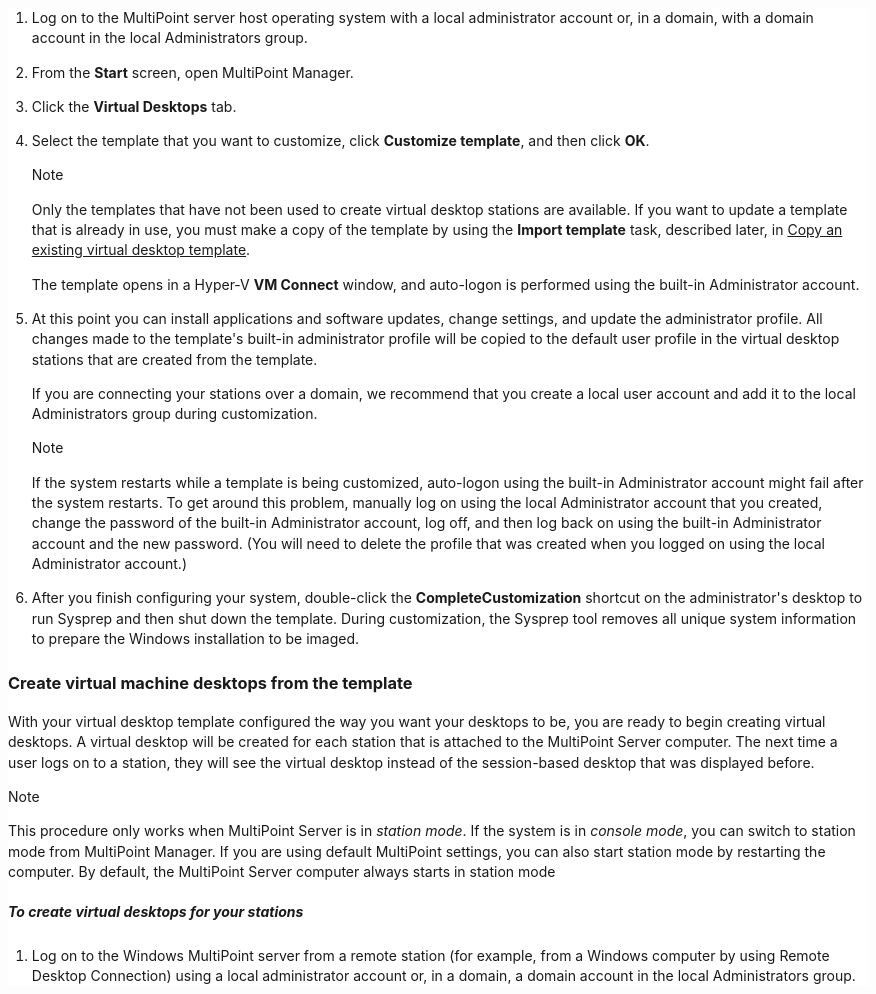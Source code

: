 1.  Log on to the MultiPoint server host operating system with a local administrator account or, in a domain, with a domain account in the local Administrators group.

2.  From the **Start** screen, open MultiPoint Manager.

3.  Click the **Virtual Desktops** tab.

4.  Select the template that you want to customize, click **Customize template**, and then click **OK**.

    > [!NOTE]
    > Only the templates that have not been used to create virtual desktop stations are available. If you want to update a template that is already in use, you must make a copy of the template by using the **Import template** task, described later, in [Copy an existing virtual desktop template](#copy-an-existing-virtual-desktop-template).

    The template opens in a Hyper-V **VM Connect** window, and auto-logon is performed using the built-in Administrator account.

5.  At this point you can install applications and software updates, change settings, and update the administrator profile. All changes made to the template's built-in administrator profile will be copied to the default user profile in the virtual desktop stations that are created from the template.

    If you are connecting your stations over a domain, we recommend that you create a local user account and add it to the local Administrators group during customization.

    > [!NOTE]
    > If the system restarts while a template is being customized, auto-logon using the built-in Administrator account might fail after the system restarts. To get around this problem, manually log on using the local Administrator account that you created, change the password of the built-in Administrator account, log off, and then log back on using the built-in Administrator account and the new password. (You will need to delete the profile that was created when you logged on using the local Administrator account.)

6.  After you finish configuring your system, double-click the **CompleteCustomization** shortcut on the administrator's desktop to run Sysprep and then shut down the template. During customization, the Sysprep tool removes all unique system information to prepare the Windows installation to be imaged.

### Create virtual machine desktops from the template
With your virtual desktop template configured the way you want your desktops to be, you are ready to begin creating virtual desktops. A virtual desktop will be created for each station that is attached to the MultiPoint Server computer. The next time a user logs on to a station, they will see the virtual desktop instead of the session-based desktop that was displayed before.

> [!NOTE]
> This procedure only works when MultiPoint Server is in *station mode*. If the system is in *console mode*, you can switch to station mode from MultiPoint Manager. If you are using default MultiPoint settings, you can also start station mode by restarting the computer. By default, the MultiPoint Server computer always starts in station mode

##### To create virtual desktops for your stations

1.  Log on to the Windows MultiPoint server from a remote station (for example, from a Windows computer by using Remote Desktop Connection) using a local administrator account or, in a domain, a domain account in the local Administrators group.
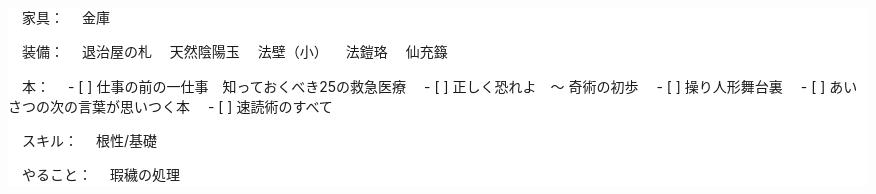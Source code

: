 　家具：
　金庫

　装備：
　退治屋の札
　天然陰陽玉
　法壁（小）
　法鎧珞
　仙充籙

　本：
　- [ ] 仕事の前の一仕事　知っておくべき25の救急医療
　- [ ] 正しく恐れよ　〜 奇術の初歩
　- [ ] 操り人形舞台裏
　- [ ] あいさつの次の言葉が思いつく本
　- [ ] 速読術のすべて

　スキル：
　根性/基礎

　やること：
　瑕穢の処理
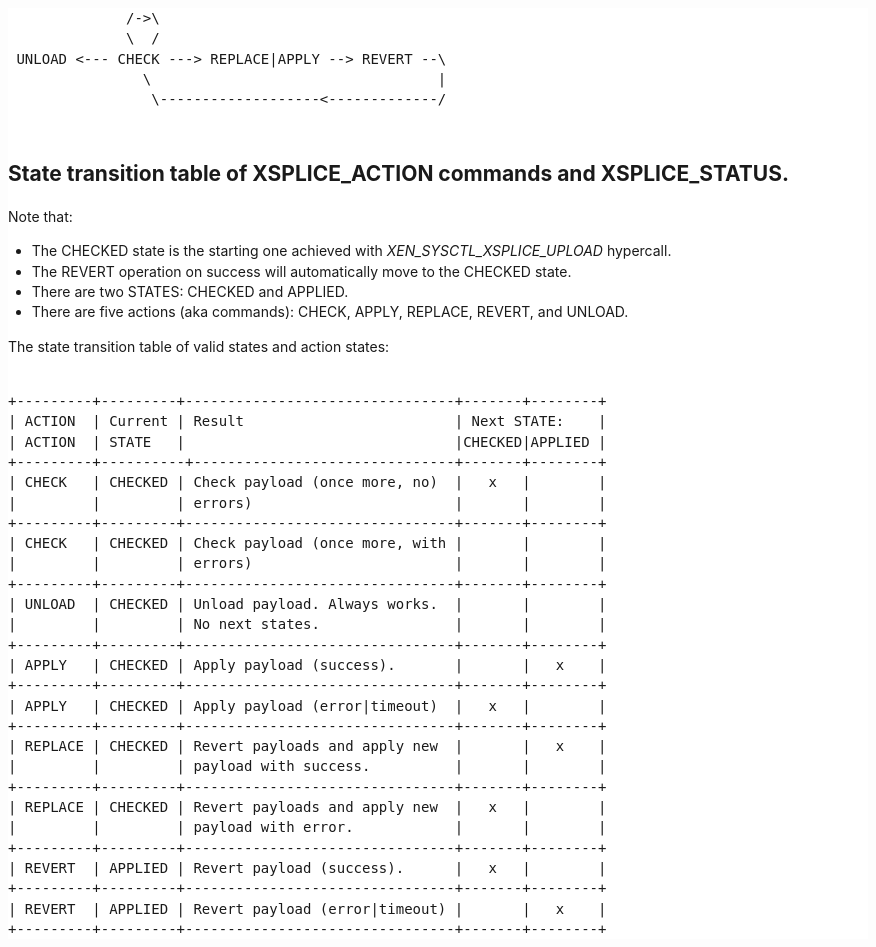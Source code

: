 <pre>
              /->\  
              \  /  
 UNLOAD <--- CHECK ---> REPLACE|APPLY --> REVERT --\  
                \                                  |  
                 \-------------------<-------------/  

</pre>
## State transition table of XSPLICE_ACTION commands and XSPLICE_STATUS.

Note that:

 - The CHECKED state is the starting one achieved with *XEN_SYSCTL_XSPLICE_UPLOAD* hypercall.
 - The REVERT operation on success will automatically move to the CHECKED state.
 - There are two STATES: CHECKED and APPLIED.
 - There are five actions (aka commands): CHECK, APPLY, REPLACE, REVERT, and UNLOAD.

The state transition table of valid states and action states:

<pre>

+---------+---------+--------------------------------+-------+--------+
| ACTION  | Current | Result                         | Next STATE:    |
| ACTION  | STATE   |                                |CHECKED|APPLIED |
+---------+----------+-------------------------------+-------+--------+
| CHECK   | CHECKED | Check payload (once more, no)  |   x   |        |
|         |         | errors)                        |       |        |
+---------+---------+--------------------------------+-------+--------+
| CHECK   | CHECKED | Check payload (once more, with |       |        |
|         |         | errors)                        |       |        |
+---------+---------+--------------------------------+-------+--------+
| UNLOAD  | CHECKED | Unload payload. Always works.  |       |        |
|         |         | No next states.                |       |        |
+---------+---------+--------------------------------+-------+--------+
| APPLY   | CHECKED | Apply payload (success).       |       |   x    |
+---------+---------+--------------------------------+-------+--------+
| APPLY   | CHECKED | Apply payload (error|timeout)  |   x   |        |
+---------+---------+--------------------------------+-------+--------+
| REPLACE | CHECKED | Revert payloads and apply new  |       |   x    |
|         |         | payload with success.          |       |        |
+---------+---------+--------------------------------+-------+--------+
| REPLACE | CHECKED | Revert payloads and apply new  |   x   |        |
|         |         | payload with error.            |       |        |
+---------+---------+--------------------------------+-------+--------+
| REVERT  | APPLIED | Revert payload (success).      |   x   |        |
+---------+---------+--------------------------------+-------+--------+
| REVERT  | APPLIED | Revert payload (error|timeout) |       |   x    |
+---------+---------+--------------------------------+-------+--------+
</pre>
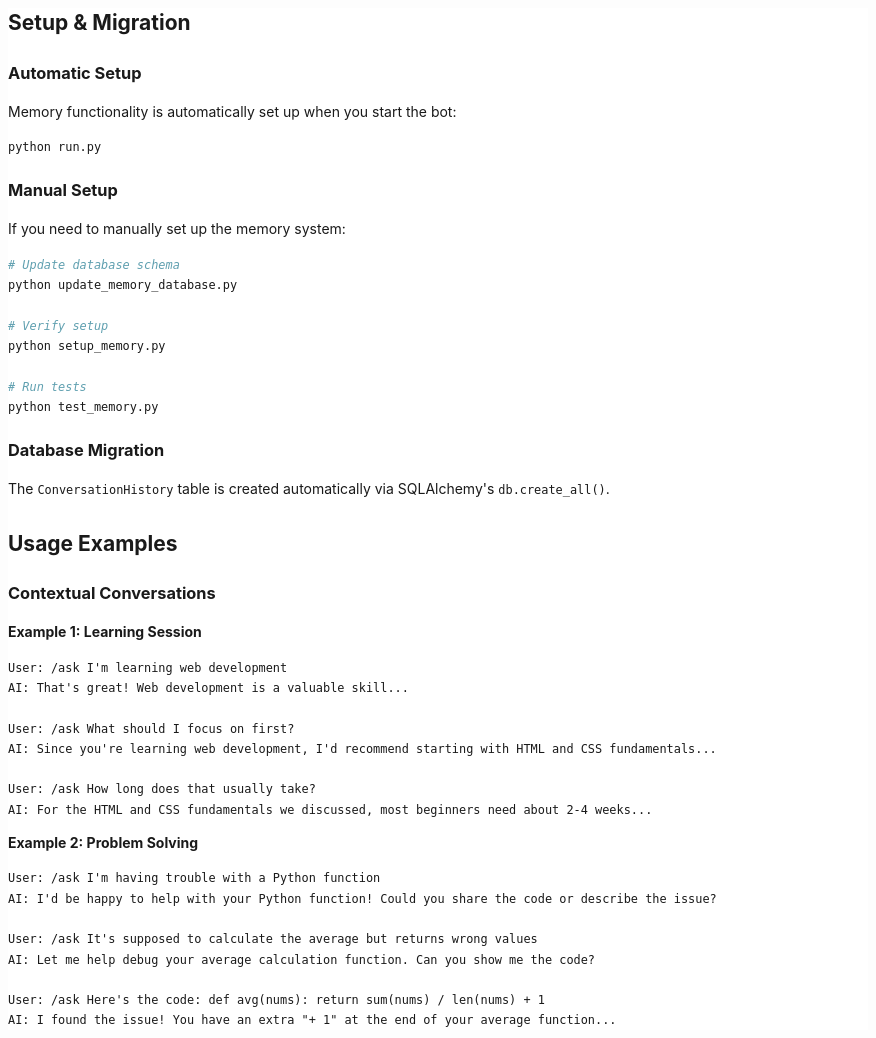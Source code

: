 ## Setup & Migration

### Automatic Setup
Memory functionality is automatically set up when you start the bot:

```bash
python run.py
```

### Manual Setup
If you need to manually set up the memory system:

```bash
# Update database schema
python update_memory_database.py

# Verify setup
python setup_memory.py

# Run tests
python test_memory.py
```

### Database Migration
The `ConversationHistory` table is created automatically via SQLAlchemy's `db.create_all()`.

## Usage Examples

### Contextual Conversations

**Example 1: Learning Session**
```
User: /ask I'm learning web development
AI: That's great! Web development is a valuable skill...

User: /ask What should I focus on first?
AI: Since you're learning web development, I'd recommend starting with HTML and CSS fundamentals...

User: /ask How long does that usually take?
AI: For the HTML and CSS fundamentals we discussed, most beginners need about 2-4 weeks...
```

**Example 2: Problem Solving**
```
User: /ask I'm having trouble with a Python function
AI: I'd be happy to help with your Python function! Could you share the code or describe the issue?

User: /ask It's supposed to calculate the average but returns wrong values
AI: Let me help debug your average calculation function. Can you show me the code?

User: /ask Here's the code: def avg(nums): return sum(nums) / len(nums) + 1
AI: I found the issue! You have an extra "+ 1" at the end of your average function...
```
★ ★ ★ ★
What to produce
The expected answer is a copy of each line in the records that holds the word "have".

Solution to this task
    > Only the templates that have not been used to create virtual desktop stations are available. If you want to update a template that is already in use, you must make a copy of the template by using the **Import template** task, described later, in [Copy an existing virtual desktop template](#copy-an-existing-virtual-desktop-template).
AI: I found the issue! You have an extra "+ 1" at the end of your average function...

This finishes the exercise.